The Dead Sea is not really a sea, but an endorheic lake, into which all the rivers of its basin flow, and which has no contact with the sea. It is located at the bottom of a tectonic depression more than 400 meters below sea level and is characterized by its salinity with a concentration of dissolved salts of up to 28%, much higher than the average seawater, which is around 3.5 %. However, there are creatures capable of living in the Dead Sea.
Creatures that can live in the Dead Sea
This high salinity is what allows a person to float in its waters without difficulty. But in addition, its saline composition is different. Unlike seawater, whose salts are primarily composed of chlorine, sodium, sulfate, and magnesium ions, the Dead Sea is composed primarily of calcium, magnesium, potassium, and bromine salts.
This composition of salts, not only different, but extraordinarily concentrated, makes fish and amphibians unable to maintain osmotic balance, that is, the balance of salts between the inside of their body and the water that surrounds them. This total absence of fish and amphibians gives the lake its name..
In Hebrew it was known by two names, notably Yām ja-Melaj meaning “sea of salt” and in some writings Yām ja-Māvet or “sea of death”. However, the name “dead” or “dead” as we now call it, not only shows us that it is not a sea, but it is not dead either, considering that several creatures can be found here that can survive the environment.
If the history of evolution has taught us anything, it is that life cannot be contained, life is always making its way. And it did so in an environment as inhospitable as the Dead Sea, an environment where extremophile organisms that can live in extreme environments have found a niche to inhabit and formed a special microbial ecosystem.
Haloferax volcanii, the salt archaea
It is an archaea, a type of prokaryote, unicellular organisms without a nucleus, different from bacteria, which are actually closer to us than to them. It is a living thing that lives without difficulty in the hypersaline waters of the Dead Sea, but it also needs warmth, something easily obtained in an endorheic desert lake. For this reason, during the summer these archaea reproduce much more easily.
This archaea, moreover, can be cultivated relatively well in the laboratory. Adding to this the extremophile condition, this is a fantastic model organism for exobiology, meaning the study and understanding of what alien life might be like in inhospitable environments. However, its strength is also part of its weakness. Haloferax volcanii has a very narrow salinity range. Not only does it need high salinity, but if it is too high, it damages it. In recent decades, the extraction of water and silt from the Dead Sea makes its level lower and lower and its waters more and more salty, which endangers the conservation of this extremophile.

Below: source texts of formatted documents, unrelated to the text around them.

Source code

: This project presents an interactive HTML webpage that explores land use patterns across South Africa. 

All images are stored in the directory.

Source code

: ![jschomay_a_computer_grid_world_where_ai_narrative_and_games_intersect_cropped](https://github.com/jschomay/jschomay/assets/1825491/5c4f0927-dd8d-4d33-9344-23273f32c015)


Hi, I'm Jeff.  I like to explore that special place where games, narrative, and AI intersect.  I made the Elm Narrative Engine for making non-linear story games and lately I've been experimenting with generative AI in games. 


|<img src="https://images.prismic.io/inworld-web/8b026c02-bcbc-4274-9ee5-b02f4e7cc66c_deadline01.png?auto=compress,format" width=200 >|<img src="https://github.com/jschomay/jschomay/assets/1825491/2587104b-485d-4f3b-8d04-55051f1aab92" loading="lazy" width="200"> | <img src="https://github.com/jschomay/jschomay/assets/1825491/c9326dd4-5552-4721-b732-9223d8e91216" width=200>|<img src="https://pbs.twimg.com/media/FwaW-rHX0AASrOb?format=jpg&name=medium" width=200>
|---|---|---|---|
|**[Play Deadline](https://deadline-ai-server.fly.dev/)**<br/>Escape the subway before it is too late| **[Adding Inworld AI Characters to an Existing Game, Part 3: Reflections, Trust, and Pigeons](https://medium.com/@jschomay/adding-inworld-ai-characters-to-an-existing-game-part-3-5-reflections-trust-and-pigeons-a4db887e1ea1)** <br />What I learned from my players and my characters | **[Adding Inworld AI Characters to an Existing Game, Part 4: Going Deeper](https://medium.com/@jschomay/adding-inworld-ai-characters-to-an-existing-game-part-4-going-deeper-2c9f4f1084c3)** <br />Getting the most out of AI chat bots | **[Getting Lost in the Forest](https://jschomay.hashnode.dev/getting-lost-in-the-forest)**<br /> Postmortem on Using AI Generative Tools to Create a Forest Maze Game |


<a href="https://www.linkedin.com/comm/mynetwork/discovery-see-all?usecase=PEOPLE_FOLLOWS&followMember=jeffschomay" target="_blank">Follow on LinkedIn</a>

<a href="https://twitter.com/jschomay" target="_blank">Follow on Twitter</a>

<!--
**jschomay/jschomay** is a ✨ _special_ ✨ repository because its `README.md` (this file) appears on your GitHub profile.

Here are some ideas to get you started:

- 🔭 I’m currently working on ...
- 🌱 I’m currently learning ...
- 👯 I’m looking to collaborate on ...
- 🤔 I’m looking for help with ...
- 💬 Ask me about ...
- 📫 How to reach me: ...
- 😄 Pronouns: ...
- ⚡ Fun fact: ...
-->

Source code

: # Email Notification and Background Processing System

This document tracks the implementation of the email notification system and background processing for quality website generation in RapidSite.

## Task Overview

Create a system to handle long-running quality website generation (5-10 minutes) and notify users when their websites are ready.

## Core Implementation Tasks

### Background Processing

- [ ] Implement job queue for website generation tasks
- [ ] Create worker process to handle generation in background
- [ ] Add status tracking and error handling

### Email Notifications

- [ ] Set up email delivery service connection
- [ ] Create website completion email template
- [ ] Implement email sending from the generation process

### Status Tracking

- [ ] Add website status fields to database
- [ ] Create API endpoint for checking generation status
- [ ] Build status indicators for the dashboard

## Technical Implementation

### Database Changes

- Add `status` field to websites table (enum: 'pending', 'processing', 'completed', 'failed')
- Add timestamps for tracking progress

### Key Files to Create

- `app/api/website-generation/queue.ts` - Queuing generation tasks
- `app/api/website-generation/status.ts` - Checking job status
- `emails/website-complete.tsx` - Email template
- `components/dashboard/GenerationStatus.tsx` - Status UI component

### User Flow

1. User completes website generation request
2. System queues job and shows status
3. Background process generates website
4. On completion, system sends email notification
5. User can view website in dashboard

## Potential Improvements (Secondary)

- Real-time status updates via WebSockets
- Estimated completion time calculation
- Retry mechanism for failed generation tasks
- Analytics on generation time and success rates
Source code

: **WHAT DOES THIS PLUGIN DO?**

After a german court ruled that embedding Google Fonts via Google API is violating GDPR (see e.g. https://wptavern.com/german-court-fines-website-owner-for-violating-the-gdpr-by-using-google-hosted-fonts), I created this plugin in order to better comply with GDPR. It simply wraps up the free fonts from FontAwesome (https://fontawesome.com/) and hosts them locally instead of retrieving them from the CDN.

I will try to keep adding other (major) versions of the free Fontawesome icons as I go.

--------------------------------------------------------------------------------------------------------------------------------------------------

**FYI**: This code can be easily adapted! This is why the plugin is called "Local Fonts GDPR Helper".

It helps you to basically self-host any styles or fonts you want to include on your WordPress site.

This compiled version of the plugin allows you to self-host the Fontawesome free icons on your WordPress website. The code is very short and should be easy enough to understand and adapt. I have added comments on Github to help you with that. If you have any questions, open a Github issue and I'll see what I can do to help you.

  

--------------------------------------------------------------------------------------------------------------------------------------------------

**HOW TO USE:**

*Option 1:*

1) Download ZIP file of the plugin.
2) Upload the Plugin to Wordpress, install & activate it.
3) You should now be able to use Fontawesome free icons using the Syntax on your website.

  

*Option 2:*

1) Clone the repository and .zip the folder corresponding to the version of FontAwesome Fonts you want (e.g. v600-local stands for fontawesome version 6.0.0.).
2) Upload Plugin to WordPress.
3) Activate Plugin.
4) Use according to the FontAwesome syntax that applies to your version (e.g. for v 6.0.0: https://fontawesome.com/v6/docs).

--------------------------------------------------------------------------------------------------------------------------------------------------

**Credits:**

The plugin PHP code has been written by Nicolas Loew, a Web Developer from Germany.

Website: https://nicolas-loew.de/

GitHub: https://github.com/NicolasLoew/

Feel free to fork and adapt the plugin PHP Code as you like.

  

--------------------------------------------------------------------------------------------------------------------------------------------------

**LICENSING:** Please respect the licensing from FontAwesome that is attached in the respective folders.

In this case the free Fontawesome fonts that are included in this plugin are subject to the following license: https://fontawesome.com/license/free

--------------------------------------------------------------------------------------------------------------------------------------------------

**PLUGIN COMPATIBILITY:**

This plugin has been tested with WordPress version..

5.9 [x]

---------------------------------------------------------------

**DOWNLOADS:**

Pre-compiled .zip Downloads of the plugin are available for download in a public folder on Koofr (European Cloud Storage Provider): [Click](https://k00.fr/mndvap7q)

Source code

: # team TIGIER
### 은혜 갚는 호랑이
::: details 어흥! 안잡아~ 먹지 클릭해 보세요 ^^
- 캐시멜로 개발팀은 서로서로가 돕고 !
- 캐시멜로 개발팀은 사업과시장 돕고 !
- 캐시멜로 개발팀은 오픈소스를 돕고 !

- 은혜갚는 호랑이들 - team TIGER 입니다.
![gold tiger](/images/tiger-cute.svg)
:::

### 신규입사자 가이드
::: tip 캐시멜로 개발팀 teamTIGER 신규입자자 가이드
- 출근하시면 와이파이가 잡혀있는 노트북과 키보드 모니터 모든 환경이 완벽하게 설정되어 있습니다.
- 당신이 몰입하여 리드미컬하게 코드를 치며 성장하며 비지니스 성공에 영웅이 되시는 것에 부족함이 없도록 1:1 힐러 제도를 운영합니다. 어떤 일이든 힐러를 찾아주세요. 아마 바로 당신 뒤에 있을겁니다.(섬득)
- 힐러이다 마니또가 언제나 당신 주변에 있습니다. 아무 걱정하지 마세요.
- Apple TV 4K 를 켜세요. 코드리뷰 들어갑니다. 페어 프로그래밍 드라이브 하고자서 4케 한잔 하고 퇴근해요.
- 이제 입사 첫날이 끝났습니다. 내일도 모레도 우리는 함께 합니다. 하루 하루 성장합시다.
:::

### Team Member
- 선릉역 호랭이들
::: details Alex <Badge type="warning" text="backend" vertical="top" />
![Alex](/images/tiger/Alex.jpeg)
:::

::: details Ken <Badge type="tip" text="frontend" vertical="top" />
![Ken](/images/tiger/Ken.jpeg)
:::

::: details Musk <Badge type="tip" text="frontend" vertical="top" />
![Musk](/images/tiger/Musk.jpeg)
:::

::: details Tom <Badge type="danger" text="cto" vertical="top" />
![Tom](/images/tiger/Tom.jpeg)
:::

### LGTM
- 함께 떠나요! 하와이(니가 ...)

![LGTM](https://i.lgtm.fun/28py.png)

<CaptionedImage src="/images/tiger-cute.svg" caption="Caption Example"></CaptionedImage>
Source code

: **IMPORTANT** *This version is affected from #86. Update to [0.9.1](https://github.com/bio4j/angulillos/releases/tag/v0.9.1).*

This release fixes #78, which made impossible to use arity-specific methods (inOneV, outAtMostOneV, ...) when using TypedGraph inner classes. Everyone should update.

Haloferax volcanii is able to live in the extreme environment of the Dead Sea
Dunaliella parva, red green algae
We moved from prokaryote to eukaryote, a nucleated cell organism. Dunaliella parva is a small unicellular alga with a pair of cilia adapted to saline environments. It lacks a rigid cell wall. instead it has a starch coating. This gives it some flexibility, allowing it to expand and contract, absorbing or expelling water, depending on the salinity of the environment. In addition, its cytoplasm contains high concentrations of glycerol, which allow it to maintain fluidity despite having little water.
Although it belongs to the group of chlorophytes or green algae, its color is rather reddish, due to the high concentration of ß-carotene in its chloroplasts, the same pigments that give tomatoes or carrots their color. In fact, when large blooms of this algae occur in the Dead Sea, its waters turn pink. These pigments protect chlorophyll from extreme lighting. These algae are therefore extremophiles adapted to high salinity and strong sunlight.
They are also easy organisms to grow, although in this situation they turn green when in less stressful situations. These algae are cultivated for the extraction of ß-carotenoids used as a food or cosmetic colorant, or as a nutritional supplement. But its ease of cultivation also makes Dunaliella parva a good model organism for exobiology.
The elusive protozoa of the Dead Sea
During sampling in the 1940s, two protozoa were isolated and cultured from samples from the Dead Sea . One of them was a type of amoeba found in the mud, more than 300 meters deep. We are talking about a unicellular organism less than 80 microns in length. It was discovered that it had the peculiarity that, under certain conditions, it was capable of producing scourges.
On the other hand, they discovered a ciliate protozoan that was in close association with the earlier amoeba and algae of the genus Dunaliella. That single-celled organism was even smaller, no more than 24 microns, and had two hardened spines on its back. However, neither of the two cultures has survived to this day. Later studies tried to move these protozoa, but without success. So at this point, we can’t be sure if these creatures really exist in the Dead Sea or if it was some kind of contamination from the original samples from eight decades ago.